Lenovo X1 Carbon 7th generation vs. Ubuntu 19.10

i love my old Lenovo X1 Carbon 5th generation, it is light, still large enough to work productively while on the go and it has a long battery life. however, i recently got a new 7th generation x1 and would really love to use it instead due to the much better display (Hi-DPI, which starts to become usable even with Linux) and it supposedly lasts even longer on battery power.

sadly though, the Linux compatibility somehow is not the same anymore as on my old one. My 5th Gen worked out of the box from day 1, on the 7th gen i am struggeling to get some stuff working, even tough it is on the list of certified hardware for ubuntu!

i have currently the latest and up-to-date ubuntu 19.10 installed, but am still facing some issues:

trackpad stops working

… every now and then.. mostly after wakup from suspend but sometimes even right after booting the computer

not fixed so far! supposedly there should be a firmware upgrade for the synaptics touch pad which could fix this. the problem is, the synaptics pad firmware can only be updated under windows and I don't have a windows partitoin anymore!
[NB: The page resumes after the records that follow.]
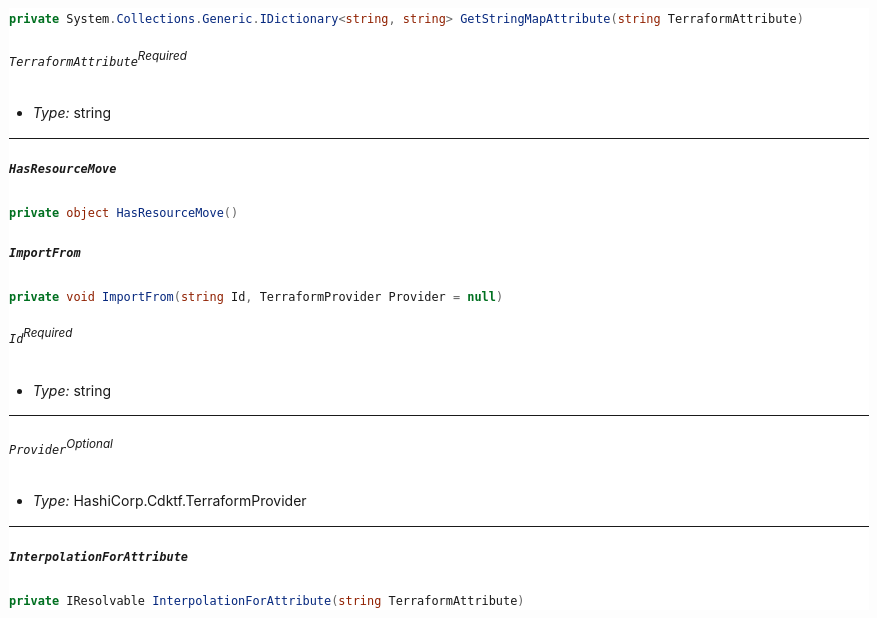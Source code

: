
 ```csharp
private System.Collections.Generic.IDictionary<string, string> GetStringMapAttribute(string TerraformAttribute)
```

###### `TerraformAttribute`<sup>Required</sup> <a name="TerraformAttribute" id="rhizo-co-terraform-provider-oci.computeCloudAtCustomerCccInfrastructure.ComputeCloudAtCustomerCccInfrastructure.getStringMapAttribute.parameter.terraformAttribute"></a>

- *Type:* string

---

##### `HasResourceMove` <a name="HasResourceMove" id="rhizo-co-terraform-provider-oci.computeCloudAtCustomerCccInfrastructure.ComputeCloudAtCustomerCccInfrastructure.hasResourceMove"></a>

```csharp
private object HasResourceMove()
```

##### `ImportFrom` <a name="ImportFrom" id="rhizo-co-terraform-provider-oci.computeCloudAtCustomerCccInfrastructure.ComputeCloudAtCustomerCccInfrastructure.importFrom"></a>

```csharp
private void ImportFrom(string Id, TerraformProvider Provider = null)
```

###### `Id`<sup>Required</sup> <a name="Id" id="rhizo-co-terraform-provider-oci.computeCloudAtCustomerCccInfrastructure.ComputeCloudAtCustomerCccInfrastructure.importFrom.parameter.id"></a>

- *Type:* string

---

###### `Provider`<sup>Optional</sup> <a name="Provider" id="rhizo-co-terraform-provider-oci.computeCloudAtCustomerCccInfrastructure.ComputeCloudAtCustomerCccInfrastructure.importFrom.parameter.provider"></a>

- *Type:* HashiCorp.Cdktf.TerraformProvider

---

##### `InterpolationForAttribute` <a name="InterpolationForAttribute" id="rhizo-co-terraform-provider-oci.computeCloudAtCustomerCccInfrastructure.ComputeCloudAtCustomerCccInfrastructure.interpolationForAttribute"></a>

```csharp
private IResolvable InterpolationForAttribute(string TerraformAttribute)
```
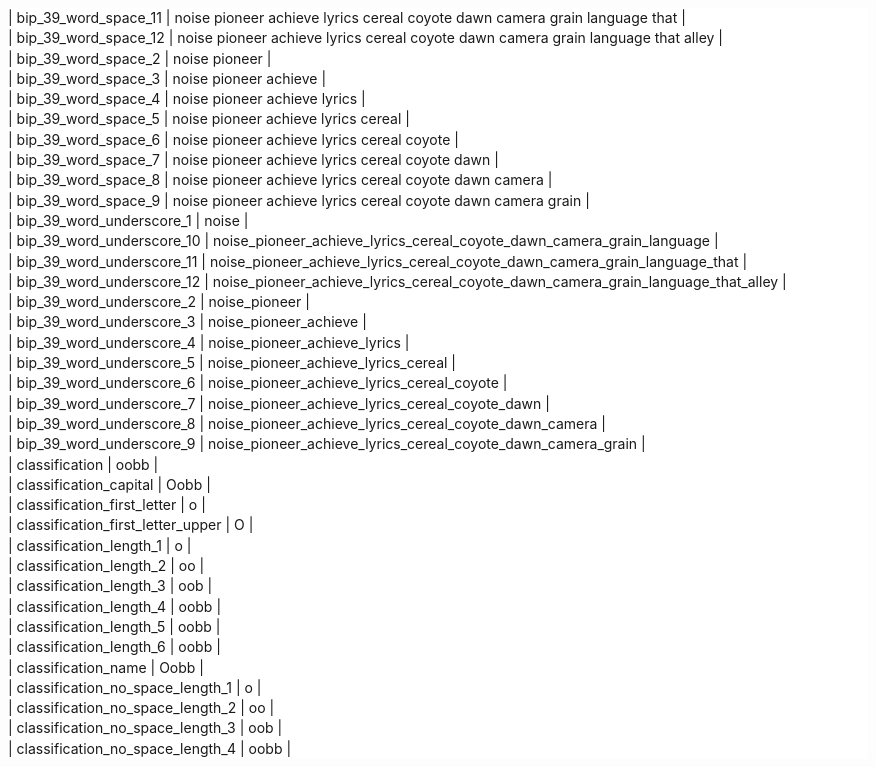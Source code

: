 | bip_39_word_space_11 | noise pioneer achieve lyrics cereal coyote dawn camera grain language that |  
| bip_39_word_space_12 | noise pioneer achieve lyrics cereal coyote dawn camera grain language that alley |  
| bip_39_word_space_2 | noise pioneer |  
| bip_39_word_space_3 | noise pioneer achieve |  
| bip_39_word_space_4 | noise pioneer achieve lyrics |  
| bip_39_word_space_5 | noise pioneer achieve lyrics cereal |  
| bip_39_word_space_6 | noise pioneer achieve lyrics cereal coyote |  
| bip_39_word_space_7 | noise pioneer achieve lyrics cereal coyote dawn |  
| bip_39_word_space_8 | noise pioneer achieve lyrics cereal coyote dawn camera |  
| bip_39_word_space_9 | noise pioneer achieve lyrics cereal coyote dawn camera grain |  
| bip_39_word_underscore_1 | noise |  
| bip_39_word_underscore_10 | noise_pioneer_achieve_lyrics_cereal_coyote_dawn_camera_grain_language |  
| bip_39_word_underscore_11 | noise_pioneer_achieve_lyrics_cereal_coyote_dawn_camera_grain_language_that |  
| bip_39_word_underscore_12 | noise_pioneer_achieve_lyrics_cereal_coyote_dawn_camera_grain_language_that_alley |  
| bip_39_word_underscore_2 | noise_pioneer |  
| bip_39_word_underscore_3 | noise_pioneer_achieve |  
| bip_39_word_underscore_4 | noise_pioneer_achieve_lyrics |  
| bip_39_word_underscore_5 | noise_pioneer_achieve_lyrics_cereal |  
| bip_39_word_underscore_6 | noise_pioneer_achieve_lyrics_cereal_coyote |  
| bip_39_word_underscore_7 | noise_pioneer_achieve_lyrics_cereal_coyote_dawn |  
| bip_39_word_underscore_8 | noise_pioneer_achieve_lyrics_cereal_coyote_dawn_camera |  
| bip_39_word_underscore_9 | noise_pioneer_achieve_lyrics_cereal_coyote_dawn_camera_grain |  
| classification | oobb |  
| classification_capital | Oobb |  
| classification_first_letter | o |  
| classification_first_letter_upper | O |  
| classification_length_1 | o |  
| classification_length_2 | oo |  
| classification_length_3 | oob |  
| classification_length_4 | oobb |  
| classification_length_5 | oobb |  
| classification_length_6 | oobb |  
| classification_name | Oobb |  
| classification_no_space_length_1 | o |  
| classification_no_space_length_2 | oo |  
| classification_no_space_length_3 | oob |  
| classification_no_space_length_4 | oobb |  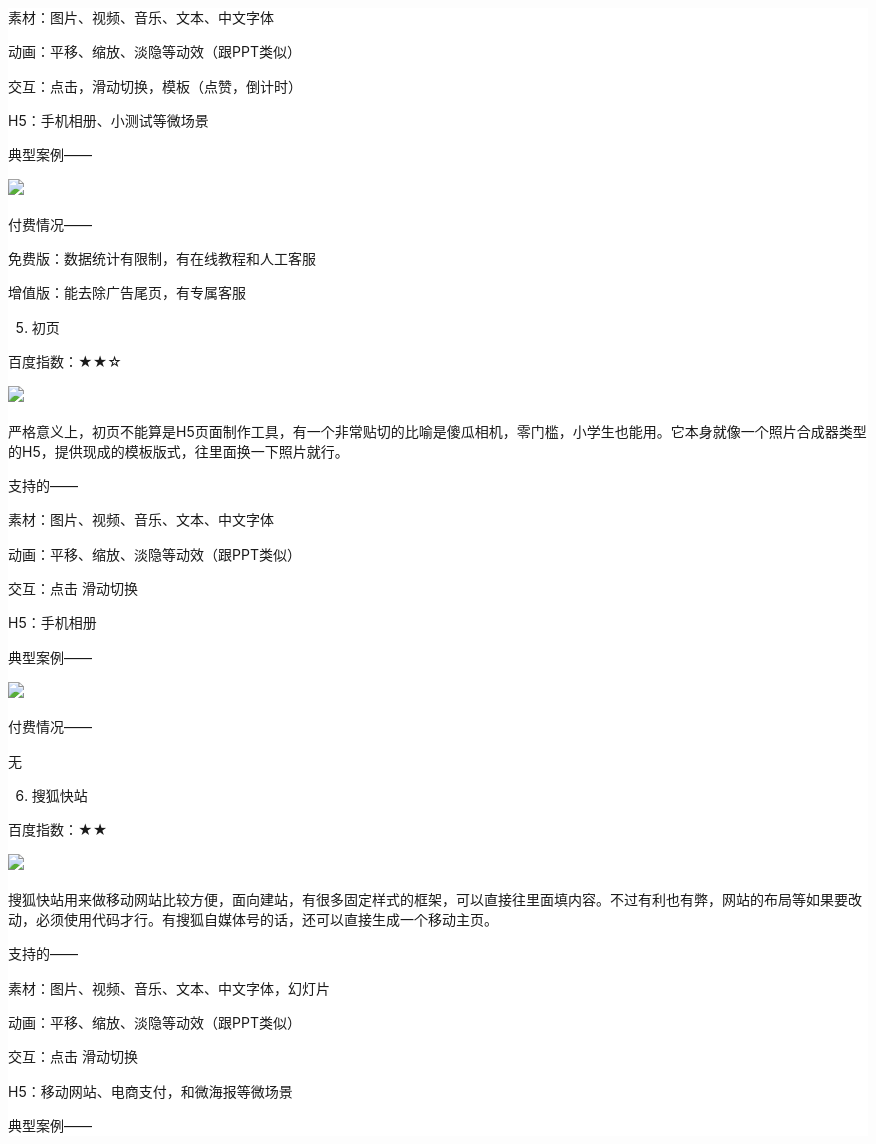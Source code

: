 素材：图片、视频、音乐、文本、中文字体

动画：平移、缩放、淡隐等动效（跟PPT类似）

交互：点击，滑动切换，模板（点赞，倒计时）

H5：手机相册、小测试等微场景

典型案例——

![](http://p3.pstatp.com/large/b0c00007745d568f031)

付费情况——

免费版：数据统计有限制，有在线教程和人工客服

增值版：能去除广告尾页，有专属客服

5. 初页

百度指数：★★☆

![](http://p3.pstatp.com/large/aa10009767d2bdfb8c0)

严格意义上，初页不能算是H5页面制作工具，有一个非常贴切的比喻是傻瓜相机，零门槛，小学生也能用。它本身就像一个照片合成器类型的H5，提供现成的模板版式，往里面换一下照片就行。

支持的——

素材：图片、视频、音乐、文本、中文字体

动画：平移、缩放、淡隐等动效（跟PPT类似）

交互：点击 滑动切换

H5：手机相册

典型案例——

![](http://p1.pstatp.com/large/b0b000077be1b188d16)

付费情况——

无

6. 搜狐快站

百度指数：★★

![](http://p1.pstatp.com/large/b0c000077482318a7dc)

搜狐快站用来做移动网站比较方便，面向建站，有很多固定样式的框架，可以直接往里面填内容。不过有利也有弊，网站的布局等如果要改动，必须使用代码才行。有搜狐自媒体号的话，还可以直接生成一个移动主页。

支持的——

素材：图片、视频、音乐、文本、中文字体，幻灯片

动画：平移、缩放、淡隐等动效（跟PPT类似）

交互：点击 滑动切换

H5：移动网站、电商支付，和微海报等微场景

典型案例——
another suggestion is, that it might have something to do with the NFC module but that did not change anything when i tried it.

internal LTE modem does not work

the 7th gen comes with a L850-GL modem. It is started in PCIe mode but there are no linux drivers for the module in pcie mode and there will never be pcie drivers. The module has however also a USB mode and in USB mode it behaves like a normal USB dongle and can be used in Linux as well!

the best solution i've found so far is to use the xmm7360_usb module which basically is a module to disable the pci device so that the modem initializes as usb device. It seems to work nicely and there is no further action needed except for installing the module. It will automatically be loaded on every boot.

one inconvenience might be, that the module needs to be recompiled upon a kernel update, but this can be automated with dkms.

here is how i've successfully installed the module.

  1. disable secure boot (actually i'm not sure if this is needed but i had mine disabled anyways)
  2. download the latest version of the xmm7360_usb module from the link above
  3. unpack it to /usr/src/xmm7360_usb-master where “master” is the verison
  4. inside this directory, create a dkms.conf file with the following contents
    MAKE="make"
    CLEAN="make clean"
    BUILT_MODULE_NAME="xmm7360_usb"
    BUILT_MODULE_LOCATION=./
    PACKAGE_NAME=xmm7360_usb
    PACKAGE_VERSION=master
    REMAKE_INITRD=yes
    DEST_MODULE_LOCATION=/extra
    </conf> 
      - add moudle to dkms <code>dkms add xmm7360_usb -v master
  5. build the module using dkms:
    dkms build xmm7360_usb -v master
  6. install the module using dkms:
    dkms install xmm7360_usb -v master

after that either load the module using

modprobe xmm7360_usb

or reboot your pc

you should now see the modem with lsusb:

Bus 001 Device 007: ID 2cb7:0007 Fibocom MBIM + 3 CDC-ACM

next the modem needs to be configured to turn on and stay on as usb serial device. this needs to be done only once and it will be permanently kept this way even after a reboot.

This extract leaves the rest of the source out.